INFORMATION SHOWN.

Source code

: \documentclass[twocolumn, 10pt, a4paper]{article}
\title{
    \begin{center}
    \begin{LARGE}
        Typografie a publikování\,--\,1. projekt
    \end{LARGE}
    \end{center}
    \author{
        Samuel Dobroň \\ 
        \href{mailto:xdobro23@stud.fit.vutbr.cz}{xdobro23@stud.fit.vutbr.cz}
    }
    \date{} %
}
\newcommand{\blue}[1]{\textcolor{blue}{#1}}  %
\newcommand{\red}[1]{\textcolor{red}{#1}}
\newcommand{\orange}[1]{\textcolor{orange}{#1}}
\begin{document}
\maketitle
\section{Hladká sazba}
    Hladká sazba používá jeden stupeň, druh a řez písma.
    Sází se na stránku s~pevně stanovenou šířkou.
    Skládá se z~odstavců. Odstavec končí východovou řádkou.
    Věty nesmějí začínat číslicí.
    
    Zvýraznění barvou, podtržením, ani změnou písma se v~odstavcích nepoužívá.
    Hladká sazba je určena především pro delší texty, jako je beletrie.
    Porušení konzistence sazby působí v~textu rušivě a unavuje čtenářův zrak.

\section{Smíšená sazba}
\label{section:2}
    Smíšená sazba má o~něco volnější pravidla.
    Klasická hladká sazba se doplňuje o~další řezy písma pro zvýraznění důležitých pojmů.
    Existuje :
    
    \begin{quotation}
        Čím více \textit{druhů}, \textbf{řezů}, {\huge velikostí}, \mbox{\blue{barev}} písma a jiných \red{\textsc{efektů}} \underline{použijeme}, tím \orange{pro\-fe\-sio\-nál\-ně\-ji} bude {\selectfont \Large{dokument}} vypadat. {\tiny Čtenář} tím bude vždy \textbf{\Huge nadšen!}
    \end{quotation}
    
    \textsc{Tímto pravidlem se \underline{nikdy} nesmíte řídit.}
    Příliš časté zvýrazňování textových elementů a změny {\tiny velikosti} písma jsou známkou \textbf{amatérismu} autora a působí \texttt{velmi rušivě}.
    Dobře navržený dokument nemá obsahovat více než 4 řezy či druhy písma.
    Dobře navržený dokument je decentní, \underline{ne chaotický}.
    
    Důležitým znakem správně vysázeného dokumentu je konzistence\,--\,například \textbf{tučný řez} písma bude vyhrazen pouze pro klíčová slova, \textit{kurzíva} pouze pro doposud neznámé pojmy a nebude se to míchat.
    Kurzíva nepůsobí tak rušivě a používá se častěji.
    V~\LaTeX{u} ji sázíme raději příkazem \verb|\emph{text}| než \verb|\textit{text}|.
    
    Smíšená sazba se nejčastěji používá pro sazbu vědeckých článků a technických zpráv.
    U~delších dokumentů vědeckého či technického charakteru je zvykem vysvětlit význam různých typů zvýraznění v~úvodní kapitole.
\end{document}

THE TASK. Return word for word the lines above from the line with "Samuel Dobroň \\" to the line with "Sází se na stránku", including both and leaving out all others.

RESPONSE TO THIS TASK.
        Samuel Dobroň \\ 
        \href{mailto:xdobro23@stud.fit.vutbr.cz}{xdobro23@stud.fit.vutbr.cz}
    }
    \date{} %
}
\newcommand{\blue}[1]{\textcolor{blue}{#1}}  %
\newcommand{\red}[1]{\textcolor{red}{#1}}
\newcommand{\orange}[1]{\textcolor{orange}{#1}}
\begin{document}
\maketitle
\section{Hladká sazba}
    Hladká sazba používá jeden stupeň, druh a řez písma.
    Sází se na stránku s~pevně stanovenou šířkou.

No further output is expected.